RECORDED DATA Start Marker

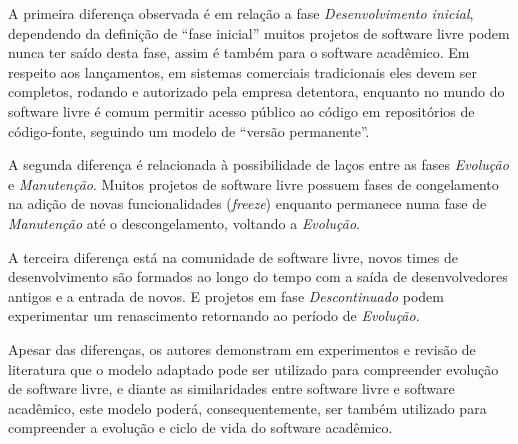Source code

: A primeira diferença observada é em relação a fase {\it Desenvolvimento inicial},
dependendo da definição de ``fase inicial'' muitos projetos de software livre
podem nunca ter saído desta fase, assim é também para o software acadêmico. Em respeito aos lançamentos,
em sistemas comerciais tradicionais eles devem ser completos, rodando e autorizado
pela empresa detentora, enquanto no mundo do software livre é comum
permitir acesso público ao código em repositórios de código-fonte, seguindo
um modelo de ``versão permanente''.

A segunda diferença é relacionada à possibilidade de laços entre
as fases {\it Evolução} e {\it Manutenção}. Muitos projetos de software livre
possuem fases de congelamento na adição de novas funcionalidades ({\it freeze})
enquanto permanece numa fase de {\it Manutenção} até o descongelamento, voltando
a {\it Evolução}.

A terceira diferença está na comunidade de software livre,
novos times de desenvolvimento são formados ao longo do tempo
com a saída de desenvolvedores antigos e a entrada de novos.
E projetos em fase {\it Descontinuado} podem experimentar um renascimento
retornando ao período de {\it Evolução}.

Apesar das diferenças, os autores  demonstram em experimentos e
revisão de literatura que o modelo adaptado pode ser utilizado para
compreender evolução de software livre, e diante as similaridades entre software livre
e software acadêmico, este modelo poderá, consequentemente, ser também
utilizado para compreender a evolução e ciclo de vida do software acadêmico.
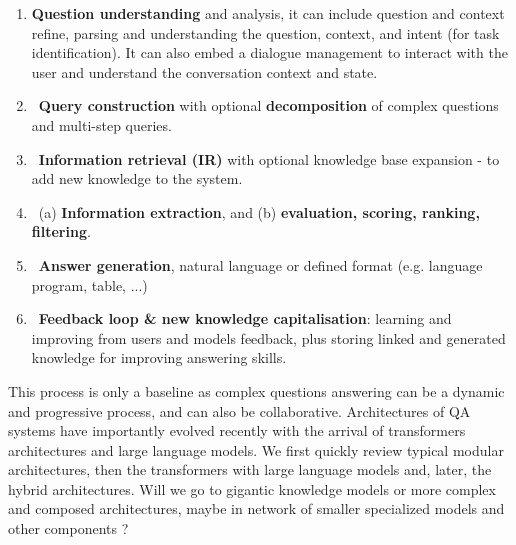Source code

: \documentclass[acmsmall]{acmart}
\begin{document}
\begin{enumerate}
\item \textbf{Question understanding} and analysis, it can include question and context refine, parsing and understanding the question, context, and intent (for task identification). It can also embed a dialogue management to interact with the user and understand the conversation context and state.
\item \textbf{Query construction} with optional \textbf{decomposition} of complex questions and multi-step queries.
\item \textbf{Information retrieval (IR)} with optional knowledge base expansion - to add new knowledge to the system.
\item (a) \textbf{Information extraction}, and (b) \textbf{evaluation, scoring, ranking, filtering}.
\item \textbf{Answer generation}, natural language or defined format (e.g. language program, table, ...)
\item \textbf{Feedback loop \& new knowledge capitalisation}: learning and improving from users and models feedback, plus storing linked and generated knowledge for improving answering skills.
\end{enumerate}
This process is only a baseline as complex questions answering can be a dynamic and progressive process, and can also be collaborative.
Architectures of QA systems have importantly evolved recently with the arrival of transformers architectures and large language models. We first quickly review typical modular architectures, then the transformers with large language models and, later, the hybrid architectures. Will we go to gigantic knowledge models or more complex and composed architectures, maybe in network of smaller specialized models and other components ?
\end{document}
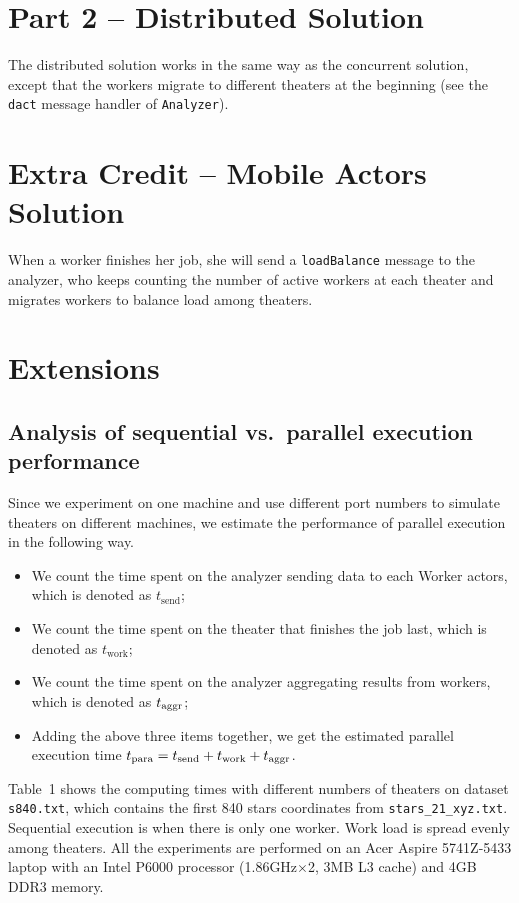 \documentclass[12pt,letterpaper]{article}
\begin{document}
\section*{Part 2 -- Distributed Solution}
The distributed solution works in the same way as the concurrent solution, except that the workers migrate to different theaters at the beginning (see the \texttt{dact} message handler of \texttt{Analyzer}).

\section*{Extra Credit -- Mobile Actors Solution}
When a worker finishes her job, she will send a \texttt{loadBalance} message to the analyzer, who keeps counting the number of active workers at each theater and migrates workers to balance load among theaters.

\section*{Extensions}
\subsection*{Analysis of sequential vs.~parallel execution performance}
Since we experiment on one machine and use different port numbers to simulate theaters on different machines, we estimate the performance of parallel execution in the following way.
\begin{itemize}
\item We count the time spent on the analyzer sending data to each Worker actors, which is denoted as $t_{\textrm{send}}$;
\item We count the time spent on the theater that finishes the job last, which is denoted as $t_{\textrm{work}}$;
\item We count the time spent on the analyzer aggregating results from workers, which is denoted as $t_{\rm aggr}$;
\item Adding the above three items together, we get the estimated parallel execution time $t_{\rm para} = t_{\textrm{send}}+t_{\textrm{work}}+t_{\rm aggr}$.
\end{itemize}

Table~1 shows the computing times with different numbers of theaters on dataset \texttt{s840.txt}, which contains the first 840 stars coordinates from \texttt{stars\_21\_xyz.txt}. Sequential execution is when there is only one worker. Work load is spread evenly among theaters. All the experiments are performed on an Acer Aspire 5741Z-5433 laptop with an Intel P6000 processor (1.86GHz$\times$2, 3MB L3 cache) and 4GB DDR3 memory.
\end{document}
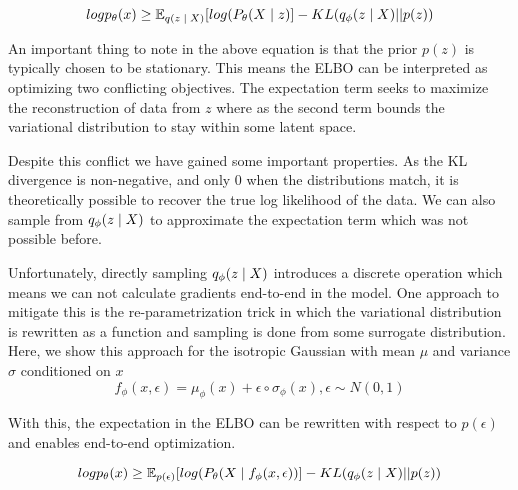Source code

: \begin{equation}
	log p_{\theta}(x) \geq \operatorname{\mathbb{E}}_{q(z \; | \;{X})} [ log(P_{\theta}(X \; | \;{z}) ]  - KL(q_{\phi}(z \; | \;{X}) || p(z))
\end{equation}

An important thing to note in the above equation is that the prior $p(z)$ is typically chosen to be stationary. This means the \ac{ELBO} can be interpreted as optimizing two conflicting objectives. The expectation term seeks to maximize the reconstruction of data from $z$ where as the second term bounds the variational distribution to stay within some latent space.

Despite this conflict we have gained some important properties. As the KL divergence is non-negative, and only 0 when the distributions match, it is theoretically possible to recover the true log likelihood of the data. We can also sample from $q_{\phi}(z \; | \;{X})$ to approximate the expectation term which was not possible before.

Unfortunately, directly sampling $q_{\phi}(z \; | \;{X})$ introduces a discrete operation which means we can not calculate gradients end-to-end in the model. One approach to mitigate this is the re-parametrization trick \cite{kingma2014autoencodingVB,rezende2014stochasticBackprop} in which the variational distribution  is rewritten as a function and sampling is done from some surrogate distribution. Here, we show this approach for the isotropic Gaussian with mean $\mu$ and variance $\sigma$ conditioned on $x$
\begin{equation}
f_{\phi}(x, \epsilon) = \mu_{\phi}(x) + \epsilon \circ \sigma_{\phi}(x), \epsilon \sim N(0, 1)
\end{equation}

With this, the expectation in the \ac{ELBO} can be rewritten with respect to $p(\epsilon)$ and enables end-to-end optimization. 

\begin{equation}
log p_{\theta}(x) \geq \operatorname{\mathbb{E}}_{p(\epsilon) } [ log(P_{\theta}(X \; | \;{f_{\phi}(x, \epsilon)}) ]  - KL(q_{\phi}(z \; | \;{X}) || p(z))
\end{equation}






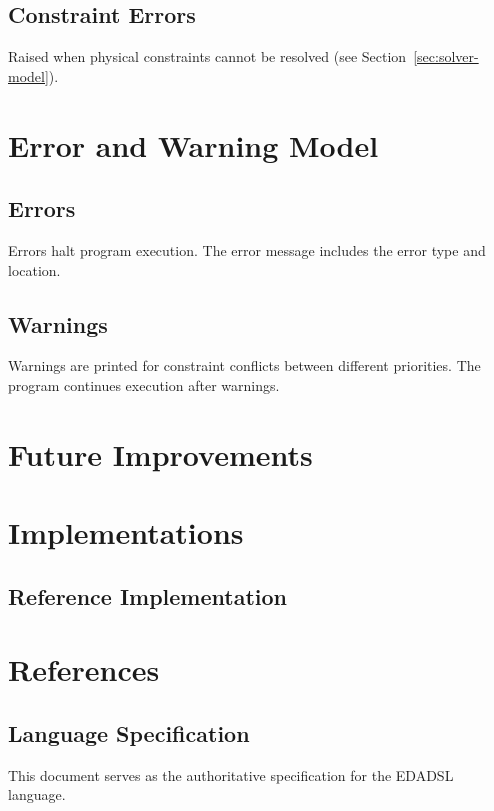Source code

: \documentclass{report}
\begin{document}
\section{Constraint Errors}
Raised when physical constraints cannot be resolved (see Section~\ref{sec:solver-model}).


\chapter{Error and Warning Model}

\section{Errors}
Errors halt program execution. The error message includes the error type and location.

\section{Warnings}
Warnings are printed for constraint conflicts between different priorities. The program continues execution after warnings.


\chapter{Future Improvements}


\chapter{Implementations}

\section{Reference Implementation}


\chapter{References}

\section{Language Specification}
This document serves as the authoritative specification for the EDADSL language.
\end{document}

RECORDED DATA End Marker

BRIEF -> Retype all the records exactly and keep out every picture.

RESULT ->
Source code

: A primeira diferença observada é em relação a fase {\it Desenvolvimento inicial},
dependendo da definição de ``fase inicial'' muitos projetos de software livre
podem nunca ter saído desta fase, assim é também para o software acadêmico. Em respeito aos lançamentos,
em sistemas comerciais tradicionais eles devem ser completos, rodando e autorizado
pela empresa detentora, enquanto no mundo do software livre é comum
permitir acesso público ao código em repositórios de código-fonte, seguindo
um modelo de ``versão permanente''.

A segunda diferença é relacionada à possibilidade de laços entre
as fases {\it Evolução} e {\it Manutenção}. Muitos projetos de software livre
possuem fases de congelamento na adição de novas funcionalidades ({\it freeze})
enquanto permanece numa fase de {\it Manutenção} até o descongelamento, voltando
a {\it Evolução}.

A terceira diferença está na comunidade de software livre,
novos times de desenvolvimento são formados ao longo do tempo
com a saída de desenvolvedores antigos e a entrada de novos.
E projetos em fase {\it Descontinuado} podem experimentar um renascimento
retornando ao período de {\it Evolução}.

Apesar das diferenças, os autores  demonstram em experimentos e
revisão de literatura que o modelo adaptado pode ser utilizado para
compreender evolução de software livre, e diante as similaridades entre software livre
e software acadêmico, este modelo poderá, consequentemente, ser também
utilizado para compreender a evolução e ciclo de vida do software acadêmico.
Source code

: \documentclass[acmsmall]{acmart}
\begin{document}
\begin{enumerate}
\item \textbf{Question understanding} and analysis, it can include question and context refine, parsing and understanding the question, context, and intent (for task identification). It can also embed a dialogue management to interact with the user and understand the conversation context and state.
\item \textbf{Query construction} with optional \textbf{decomposition} of complex questions and multi-step queries.
\item \textbf{Information retrieval (IR)} with optional knowledge base expansion - to add new knowledge to the system.
\item (a) \textbf{Information extraction}, and (b) \textbf{evaluation, scoring, ranking, filtering}.
\item \textbf{Answer generation}, natural language or defined format (e.g. language program, table, ...)
\item \textbf{Feedback loop \& new knowledge capitalisation}: learning and improving from users and models feedback, plus storing linked and generated knowledge for improving answering skills.
\end{enumerate}
This process is only a baseline as complex questions answering can be a dynamic and progressive process, and can also be collaborative.
Architectures of QA systems have importantly evolved recently with the arrival of transformers architectures and large language models. We first quickly review typical modular architectures, then the transformers with large language models and, later, the hybrid architectures. Will we go to gigantic knowledge models or more complex and composed architectures, maybe in network of smaller specialized models and other components ?
\end{document}
 \documentclass[12pt,letterpaper]{article}
\begin{document}
\section*{Part 2 -- Distributed Solution}
The distributed solution works in the same way as the concurrent solution, except that the workers migrate to different theaters at the beginning (see the \texttt{dact} message handler of \texttt{Analyzer}).

\section*{Extra Credit -- Mobile Actors Solution}
When a worker finishes her job, she will send a \texttt{loadBalance} message to the analyzer, who keeps counting the number of active workers at each theater and migrates workers to balance load among theaters.

\section*{Extensions}
\subsection*{Analysis of sequential vs.~parallel execution performance}
Since we experiment on one machine and use different port numbers to simulate theaters on different machines, we estimate the performance of parallel execution in the following way.
\begin{itemize}
\item We count the time spent on the analyzer sending data to each Worker actors, which is denoted as $t_{\textrm{send}}$;
\item We count the time spent on the theater that finishes the job last, which is denoted as $t_{\textrm{work}}$;
\item We count the time spent on the analyzer aggregating results from workers, which is denoted as $t_{\rm aggr}$;
\item Adding the above three items together, we get the estimated parallel execution time $t_{\rm para} = t_{\textrm{send}}+t_{\textrm{work}}+t_{\rm aggr}$.
\end{itemize}

Table~1 shows the computing times with different numbers of theaters on dataset \texttt{s840.txt}, which contains the first 840 stars coordinates from \texttt{stars\_21\_xyz.txt}. Sequential execution is when there is only one worker. Work load is spread evenly among theaters. All the experiments are performed on an Acer Aspire 5741Z-5433 laptop with an Intel P6000 processor (1.86GHz$\times$2, 3MB L3 cache) and 4GB DDR3 memory.
\end{document}
Source code

: \begin{equation}
	log p_{\theta}(x) \geq \operatorname{\mathbb{E}}_{q(z \; | \;{X})} [ log(P_{\theta}(X \; | \;{z}) ]  - KL(q_{\phi}(z \; | \;{X}) || p(z))
\end{equation}

An important thing to note in the above equation is that the prior $p(z)$ is typically chosen to be stationary. This means the \ac{ELBO} can be interpreted as optimizing two conflicting objectives. The expectation term seeks to maximize the reconstruction of data from $z$ where as the second term bounds the variational distribution to stay within some latent space.

Despite this conflict we have gained some important properties. As the KL divergence is non-negative, and only 0 when the distributions match, it is theoretically possible to recover the true log likelihood of the data. We can also sample from $q_{\phi}(z \; | \;{X})$ to approximate the expectation term which was not possible before.

Unfortunately, directly sampling $q_{\phi}(z \; | \;{X})$ introduces a discrete operation which means we can not calculate gradients end-to-end in the model. One approach to mitigate this is the re-parametrization trick \cite{kingma2014autoencodingVB,rezende2014stochasticBackprop} in which the variational distribution  is rewritten as a function and sampling is done from some surrogate distribution. Here, we show this approach for the isotropic Gaussian with mean $\mu$ and variance $\sigma$ conditioned on $x$
\begin{equation}
f_{\phi}(x, \epsilon) = \mu_{\phi}(x) + \epsilon \circ \sigma_{\phi}(x), \epsilon \sim N(0, 1)
\end{equation}

With this, the expectation in the \ac{ELBO} can be rewritten with respect to $p(\epsilon)$ and enables end-to-end optimization. 

\begin{equation}
log p_{\theta}(x) \geq \operatorname{\mathbb{E}}_{p(\epsilon) } [ log(P_{\theta}(X \; | \;{f_{\phi}(x, \epsilon)}) ]  - KL(q_{\phi}(z \; | \;{X}) || p(z))
\end{equation}






Source code

: \documentclass{report}
\begin{document}
\section{Constraint Errors}
Raised when physical constraints cannot be resolved (see Section~\ref{sec:solver-model}).


\chapter{Error and Warning Model}

\section{Errors}
Errors halt program execution. The error message includes the error type and location.

\section{Warnings}
Warnings are printed for constraint conflicts between different priorities. The program continues execution after warnings.


\chapter{Future Improvements}


\chapter{Implementations}

\section{Reference Implementation}


\chapter{References}

\section{Language Specification}
This document serves as the authoritative specification for the EDADSL language.
\end{document}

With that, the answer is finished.